WORK ORDER:
A stretch of the entries below is to be set down exactly, running from the line with "Spanish and Portuguese." through the line with "Chinese and English.", both included, and no other line.

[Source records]
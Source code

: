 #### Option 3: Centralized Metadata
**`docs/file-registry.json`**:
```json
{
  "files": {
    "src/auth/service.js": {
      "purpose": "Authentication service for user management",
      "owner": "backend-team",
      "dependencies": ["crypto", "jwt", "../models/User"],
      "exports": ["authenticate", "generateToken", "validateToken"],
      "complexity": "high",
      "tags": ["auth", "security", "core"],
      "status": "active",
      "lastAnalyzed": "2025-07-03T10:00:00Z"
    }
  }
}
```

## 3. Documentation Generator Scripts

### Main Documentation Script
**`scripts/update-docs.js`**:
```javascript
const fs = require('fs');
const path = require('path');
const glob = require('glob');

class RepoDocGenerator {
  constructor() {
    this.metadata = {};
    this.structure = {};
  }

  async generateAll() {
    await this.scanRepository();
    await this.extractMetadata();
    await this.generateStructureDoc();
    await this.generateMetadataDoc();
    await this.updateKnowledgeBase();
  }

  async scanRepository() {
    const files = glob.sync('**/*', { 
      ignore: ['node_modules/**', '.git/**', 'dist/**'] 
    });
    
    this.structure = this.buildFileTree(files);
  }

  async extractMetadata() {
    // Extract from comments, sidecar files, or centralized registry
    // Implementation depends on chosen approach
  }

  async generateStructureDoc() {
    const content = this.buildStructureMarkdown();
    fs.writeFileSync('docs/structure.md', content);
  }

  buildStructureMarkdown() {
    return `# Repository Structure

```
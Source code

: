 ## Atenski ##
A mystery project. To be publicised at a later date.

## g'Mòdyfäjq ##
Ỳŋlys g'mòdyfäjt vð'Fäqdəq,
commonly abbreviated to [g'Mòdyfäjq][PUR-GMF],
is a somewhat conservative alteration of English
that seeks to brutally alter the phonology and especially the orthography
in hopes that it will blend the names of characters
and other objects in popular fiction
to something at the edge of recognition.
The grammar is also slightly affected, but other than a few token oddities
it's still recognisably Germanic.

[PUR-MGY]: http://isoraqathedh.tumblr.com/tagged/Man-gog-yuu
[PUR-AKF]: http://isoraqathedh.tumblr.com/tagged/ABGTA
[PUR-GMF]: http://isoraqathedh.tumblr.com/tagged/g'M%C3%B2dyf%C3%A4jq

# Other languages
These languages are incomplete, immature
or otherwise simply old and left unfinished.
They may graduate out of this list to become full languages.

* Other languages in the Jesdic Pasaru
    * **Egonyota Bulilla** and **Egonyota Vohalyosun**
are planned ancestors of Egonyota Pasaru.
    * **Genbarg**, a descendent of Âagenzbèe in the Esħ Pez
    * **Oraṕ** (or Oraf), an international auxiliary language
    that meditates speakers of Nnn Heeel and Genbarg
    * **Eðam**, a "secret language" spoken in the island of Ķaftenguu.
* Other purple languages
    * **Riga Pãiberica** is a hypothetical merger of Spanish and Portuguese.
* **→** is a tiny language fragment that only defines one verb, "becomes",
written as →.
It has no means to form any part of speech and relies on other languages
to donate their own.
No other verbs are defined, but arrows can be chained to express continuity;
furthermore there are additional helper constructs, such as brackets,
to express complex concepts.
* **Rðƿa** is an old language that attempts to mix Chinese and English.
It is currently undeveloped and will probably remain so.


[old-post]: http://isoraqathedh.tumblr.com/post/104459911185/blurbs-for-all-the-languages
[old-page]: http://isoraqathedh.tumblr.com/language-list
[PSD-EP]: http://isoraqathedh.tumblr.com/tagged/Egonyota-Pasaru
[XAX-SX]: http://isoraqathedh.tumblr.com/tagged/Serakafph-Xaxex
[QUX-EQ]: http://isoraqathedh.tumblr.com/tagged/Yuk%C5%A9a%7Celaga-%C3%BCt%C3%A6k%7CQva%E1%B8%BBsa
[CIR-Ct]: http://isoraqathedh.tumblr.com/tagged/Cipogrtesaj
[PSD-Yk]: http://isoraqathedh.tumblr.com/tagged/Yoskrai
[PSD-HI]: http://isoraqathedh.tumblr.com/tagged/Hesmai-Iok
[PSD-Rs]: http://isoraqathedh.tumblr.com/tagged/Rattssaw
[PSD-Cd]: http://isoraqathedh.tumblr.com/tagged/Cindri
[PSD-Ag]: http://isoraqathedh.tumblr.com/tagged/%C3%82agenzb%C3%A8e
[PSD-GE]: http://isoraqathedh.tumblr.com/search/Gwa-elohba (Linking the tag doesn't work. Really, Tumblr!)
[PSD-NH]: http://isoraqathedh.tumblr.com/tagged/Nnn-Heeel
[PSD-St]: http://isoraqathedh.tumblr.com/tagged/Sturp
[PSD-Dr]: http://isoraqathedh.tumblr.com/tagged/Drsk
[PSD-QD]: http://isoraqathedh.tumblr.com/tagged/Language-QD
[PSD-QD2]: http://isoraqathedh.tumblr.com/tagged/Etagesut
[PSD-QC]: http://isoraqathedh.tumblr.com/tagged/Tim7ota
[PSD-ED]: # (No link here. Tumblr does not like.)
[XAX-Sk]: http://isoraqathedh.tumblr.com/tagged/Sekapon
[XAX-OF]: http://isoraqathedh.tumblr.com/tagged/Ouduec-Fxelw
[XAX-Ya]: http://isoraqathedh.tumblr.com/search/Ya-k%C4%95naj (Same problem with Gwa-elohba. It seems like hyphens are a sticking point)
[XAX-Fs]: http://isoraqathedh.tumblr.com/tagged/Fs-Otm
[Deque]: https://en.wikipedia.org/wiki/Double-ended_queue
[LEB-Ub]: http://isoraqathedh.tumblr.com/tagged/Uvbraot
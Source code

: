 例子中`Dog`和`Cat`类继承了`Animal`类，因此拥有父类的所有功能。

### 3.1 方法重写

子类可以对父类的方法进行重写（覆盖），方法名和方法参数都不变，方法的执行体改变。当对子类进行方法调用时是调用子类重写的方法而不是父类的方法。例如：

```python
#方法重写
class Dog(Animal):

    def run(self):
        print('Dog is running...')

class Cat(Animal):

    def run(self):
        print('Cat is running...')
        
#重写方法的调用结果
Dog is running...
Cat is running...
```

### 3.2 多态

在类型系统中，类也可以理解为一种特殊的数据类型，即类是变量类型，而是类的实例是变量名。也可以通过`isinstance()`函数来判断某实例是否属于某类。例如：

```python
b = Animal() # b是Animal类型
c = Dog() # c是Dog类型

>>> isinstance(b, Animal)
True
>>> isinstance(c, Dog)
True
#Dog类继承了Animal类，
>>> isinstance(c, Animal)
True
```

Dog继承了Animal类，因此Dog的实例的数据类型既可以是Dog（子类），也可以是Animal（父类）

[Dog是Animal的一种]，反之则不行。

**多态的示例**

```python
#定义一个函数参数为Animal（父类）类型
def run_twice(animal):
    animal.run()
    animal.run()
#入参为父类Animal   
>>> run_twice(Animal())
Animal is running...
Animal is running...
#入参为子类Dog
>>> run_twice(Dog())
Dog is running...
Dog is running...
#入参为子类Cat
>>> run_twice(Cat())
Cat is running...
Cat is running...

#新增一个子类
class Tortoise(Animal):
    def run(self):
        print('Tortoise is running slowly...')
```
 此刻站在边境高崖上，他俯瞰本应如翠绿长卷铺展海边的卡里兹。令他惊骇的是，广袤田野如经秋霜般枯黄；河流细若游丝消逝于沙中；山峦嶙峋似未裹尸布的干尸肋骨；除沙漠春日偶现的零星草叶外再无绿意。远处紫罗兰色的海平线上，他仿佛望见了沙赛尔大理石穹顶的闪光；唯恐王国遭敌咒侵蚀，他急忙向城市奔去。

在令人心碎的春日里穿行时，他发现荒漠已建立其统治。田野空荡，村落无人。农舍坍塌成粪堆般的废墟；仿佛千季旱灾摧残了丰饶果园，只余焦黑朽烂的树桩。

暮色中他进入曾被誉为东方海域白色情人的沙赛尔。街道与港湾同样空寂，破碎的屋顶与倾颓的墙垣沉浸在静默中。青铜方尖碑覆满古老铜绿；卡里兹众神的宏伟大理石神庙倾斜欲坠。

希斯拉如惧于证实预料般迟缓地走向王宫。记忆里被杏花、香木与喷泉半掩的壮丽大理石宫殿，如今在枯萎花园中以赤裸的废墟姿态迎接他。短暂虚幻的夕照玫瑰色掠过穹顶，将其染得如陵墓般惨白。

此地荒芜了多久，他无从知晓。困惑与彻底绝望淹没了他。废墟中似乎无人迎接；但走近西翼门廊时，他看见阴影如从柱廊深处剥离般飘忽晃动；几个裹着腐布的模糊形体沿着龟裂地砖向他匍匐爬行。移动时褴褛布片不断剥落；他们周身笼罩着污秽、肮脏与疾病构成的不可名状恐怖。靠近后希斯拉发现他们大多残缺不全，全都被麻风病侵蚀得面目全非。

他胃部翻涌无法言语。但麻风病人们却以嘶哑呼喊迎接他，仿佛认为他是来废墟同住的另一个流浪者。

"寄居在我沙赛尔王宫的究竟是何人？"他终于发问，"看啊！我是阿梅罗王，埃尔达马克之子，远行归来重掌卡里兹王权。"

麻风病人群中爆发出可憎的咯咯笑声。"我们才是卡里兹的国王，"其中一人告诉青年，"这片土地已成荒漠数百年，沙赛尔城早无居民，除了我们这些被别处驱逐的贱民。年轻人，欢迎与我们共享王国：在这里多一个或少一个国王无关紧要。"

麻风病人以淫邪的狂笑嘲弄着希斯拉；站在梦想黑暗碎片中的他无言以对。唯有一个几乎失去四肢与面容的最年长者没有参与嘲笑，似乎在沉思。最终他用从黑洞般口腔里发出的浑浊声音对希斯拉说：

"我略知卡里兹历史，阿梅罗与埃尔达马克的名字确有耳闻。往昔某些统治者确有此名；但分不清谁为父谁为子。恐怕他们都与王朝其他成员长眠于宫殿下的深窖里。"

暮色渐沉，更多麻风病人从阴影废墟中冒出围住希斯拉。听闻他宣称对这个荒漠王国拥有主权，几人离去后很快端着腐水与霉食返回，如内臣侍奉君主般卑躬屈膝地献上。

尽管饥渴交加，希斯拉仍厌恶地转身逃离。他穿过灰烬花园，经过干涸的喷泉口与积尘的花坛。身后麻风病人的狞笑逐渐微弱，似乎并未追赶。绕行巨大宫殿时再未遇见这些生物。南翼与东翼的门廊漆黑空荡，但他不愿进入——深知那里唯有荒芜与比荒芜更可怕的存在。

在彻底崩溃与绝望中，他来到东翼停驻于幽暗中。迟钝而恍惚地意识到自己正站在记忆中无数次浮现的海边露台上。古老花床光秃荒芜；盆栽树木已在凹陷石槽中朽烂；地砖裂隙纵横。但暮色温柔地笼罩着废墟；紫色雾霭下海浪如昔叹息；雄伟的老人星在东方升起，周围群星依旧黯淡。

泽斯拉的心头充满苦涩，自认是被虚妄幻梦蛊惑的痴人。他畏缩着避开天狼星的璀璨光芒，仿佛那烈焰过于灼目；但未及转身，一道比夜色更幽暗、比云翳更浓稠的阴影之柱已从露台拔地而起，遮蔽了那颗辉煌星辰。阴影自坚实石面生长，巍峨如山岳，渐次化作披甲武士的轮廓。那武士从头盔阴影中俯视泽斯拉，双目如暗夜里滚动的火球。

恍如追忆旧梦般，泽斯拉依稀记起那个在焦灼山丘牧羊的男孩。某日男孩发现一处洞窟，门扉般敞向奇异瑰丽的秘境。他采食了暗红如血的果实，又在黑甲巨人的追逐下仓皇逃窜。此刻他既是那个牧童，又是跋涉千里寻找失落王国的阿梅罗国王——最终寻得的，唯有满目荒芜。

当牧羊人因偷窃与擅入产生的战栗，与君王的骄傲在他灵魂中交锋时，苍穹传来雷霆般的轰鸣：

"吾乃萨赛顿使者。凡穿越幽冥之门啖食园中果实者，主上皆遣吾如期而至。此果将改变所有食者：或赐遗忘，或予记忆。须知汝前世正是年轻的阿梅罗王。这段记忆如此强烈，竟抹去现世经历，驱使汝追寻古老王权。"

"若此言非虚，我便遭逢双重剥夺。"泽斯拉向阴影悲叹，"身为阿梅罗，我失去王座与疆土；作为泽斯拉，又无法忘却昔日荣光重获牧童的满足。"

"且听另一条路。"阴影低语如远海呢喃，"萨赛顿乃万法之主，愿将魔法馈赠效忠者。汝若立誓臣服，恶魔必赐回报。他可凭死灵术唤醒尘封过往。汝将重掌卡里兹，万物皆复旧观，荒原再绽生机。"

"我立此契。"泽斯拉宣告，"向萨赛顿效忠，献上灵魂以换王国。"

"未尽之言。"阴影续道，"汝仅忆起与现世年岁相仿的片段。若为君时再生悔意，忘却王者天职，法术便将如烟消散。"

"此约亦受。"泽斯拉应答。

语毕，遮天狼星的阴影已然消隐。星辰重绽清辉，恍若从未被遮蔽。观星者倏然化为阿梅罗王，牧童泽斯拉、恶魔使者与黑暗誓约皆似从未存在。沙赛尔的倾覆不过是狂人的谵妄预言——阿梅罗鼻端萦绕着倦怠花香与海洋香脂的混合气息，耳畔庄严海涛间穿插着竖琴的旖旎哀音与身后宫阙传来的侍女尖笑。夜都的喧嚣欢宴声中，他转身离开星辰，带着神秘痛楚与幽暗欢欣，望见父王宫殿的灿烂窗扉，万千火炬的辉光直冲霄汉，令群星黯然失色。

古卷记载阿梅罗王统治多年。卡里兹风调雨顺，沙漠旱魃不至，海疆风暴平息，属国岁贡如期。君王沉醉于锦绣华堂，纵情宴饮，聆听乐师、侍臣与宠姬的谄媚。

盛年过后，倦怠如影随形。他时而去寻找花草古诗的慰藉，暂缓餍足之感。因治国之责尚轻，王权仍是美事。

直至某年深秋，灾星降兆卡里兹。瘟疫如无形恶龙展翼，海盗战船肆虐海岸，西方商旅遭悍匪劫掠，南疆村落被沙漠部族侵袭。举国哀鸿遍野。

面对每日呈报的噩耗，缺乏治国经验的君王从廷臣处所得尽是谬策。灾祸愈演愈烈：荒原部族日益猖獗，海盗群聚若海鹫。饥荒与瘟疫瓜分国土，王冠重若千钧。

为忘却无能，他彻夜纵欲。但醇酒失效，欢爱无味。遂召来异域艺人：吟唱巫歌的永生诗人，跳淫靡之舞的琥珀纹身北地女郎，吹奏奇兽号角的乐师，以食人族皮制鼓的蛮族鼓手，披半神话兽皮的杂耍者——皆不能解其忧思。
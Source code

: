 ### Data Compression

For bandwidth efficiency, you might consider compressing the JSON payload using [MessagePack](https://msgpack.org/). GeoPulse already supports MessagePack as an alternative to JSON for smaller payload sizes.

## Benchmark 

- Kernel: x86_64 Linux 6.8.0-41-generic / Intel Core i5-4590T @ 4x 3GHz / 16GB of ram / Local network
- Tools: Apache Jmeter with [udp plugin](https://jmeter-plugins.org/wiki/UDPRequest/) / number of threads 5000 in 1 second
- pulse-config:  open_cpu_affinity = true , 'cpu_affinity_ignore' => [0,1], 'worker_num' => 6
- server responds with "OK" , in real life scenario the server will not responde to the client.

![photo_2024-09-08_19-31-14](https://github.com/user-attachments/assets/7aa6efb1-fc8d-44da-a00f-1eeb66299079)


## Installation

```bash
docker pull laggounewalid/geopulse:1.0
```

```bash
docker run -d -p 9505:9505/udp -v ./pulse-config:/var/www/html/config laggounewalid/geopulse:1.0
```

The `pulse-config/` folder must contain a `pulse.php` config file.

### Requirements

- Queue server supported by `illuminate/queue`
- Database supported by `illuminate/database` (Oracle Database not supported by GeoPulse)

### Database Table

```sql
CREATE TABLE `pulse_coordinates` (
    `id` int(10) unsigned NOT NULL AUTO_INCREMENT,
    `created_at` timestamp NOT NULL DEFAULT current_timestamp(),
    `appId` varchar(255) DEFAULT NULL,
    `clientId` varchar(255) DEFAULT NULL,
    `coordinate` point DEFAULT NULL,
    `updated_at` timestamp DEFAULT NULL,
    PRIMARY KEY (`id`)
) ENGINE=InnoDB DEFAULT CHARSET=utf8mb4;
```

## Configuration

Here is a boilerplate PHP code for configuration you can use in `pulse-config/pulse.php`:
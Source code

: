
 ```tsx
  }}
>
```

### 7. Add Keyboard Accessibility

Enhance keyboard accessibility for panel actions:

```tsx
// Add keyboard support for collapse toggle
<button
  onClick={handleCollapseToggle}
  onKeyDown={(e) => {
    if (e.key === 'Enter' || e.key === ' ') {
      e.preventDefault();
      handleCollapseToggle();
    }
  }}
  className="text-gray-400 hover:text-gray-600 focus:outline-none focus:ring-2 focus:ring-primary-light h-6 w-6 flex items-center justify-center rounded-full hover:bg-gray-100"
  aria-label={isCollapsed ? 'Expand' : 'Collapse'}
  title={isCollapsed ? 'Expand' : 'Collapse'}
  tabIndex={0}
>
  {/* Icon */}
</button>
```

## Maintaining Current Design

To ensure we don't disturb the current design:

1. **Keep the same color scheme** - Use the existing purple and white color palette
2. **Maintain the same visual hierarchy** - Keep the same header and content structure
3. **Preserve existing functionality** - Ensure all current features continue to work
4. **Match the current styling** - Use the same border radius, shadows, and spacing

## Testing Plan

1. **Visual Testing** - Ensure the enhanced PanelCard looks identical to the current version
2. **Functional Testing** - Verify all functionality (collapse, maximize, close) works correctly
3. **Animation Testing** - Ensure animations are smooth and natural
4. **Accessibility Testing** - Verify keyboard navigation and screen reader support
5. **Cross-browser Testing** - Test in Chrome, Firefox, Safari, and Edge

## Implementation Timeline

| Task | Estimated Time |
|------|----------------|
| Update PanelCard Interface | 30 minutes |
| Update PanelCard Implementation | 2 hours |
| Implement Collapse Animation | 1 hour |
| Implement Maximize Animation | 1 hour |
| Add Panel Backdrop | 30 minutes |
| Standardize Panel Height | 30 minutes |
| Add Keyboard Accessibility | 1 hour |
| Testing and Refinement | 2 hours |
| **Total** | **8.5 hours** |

ANSWER SECTION:
    * **Riga Pãiberica** is a hypothetical merger of Spanish and Portuguese.
* **→** is a tiny language fragment that only defines one verb, "becomes",
written as →.
It has no means to form any part of speech and relies on other languages
to donate their own.
No other verbs are defined, but arrows can be chained to express continuity;
furthermore there are additional helper constructs, such as brackets,
to express complex concepts.
* **Rðƿa** is an old language that attempts to mix Chinese and English.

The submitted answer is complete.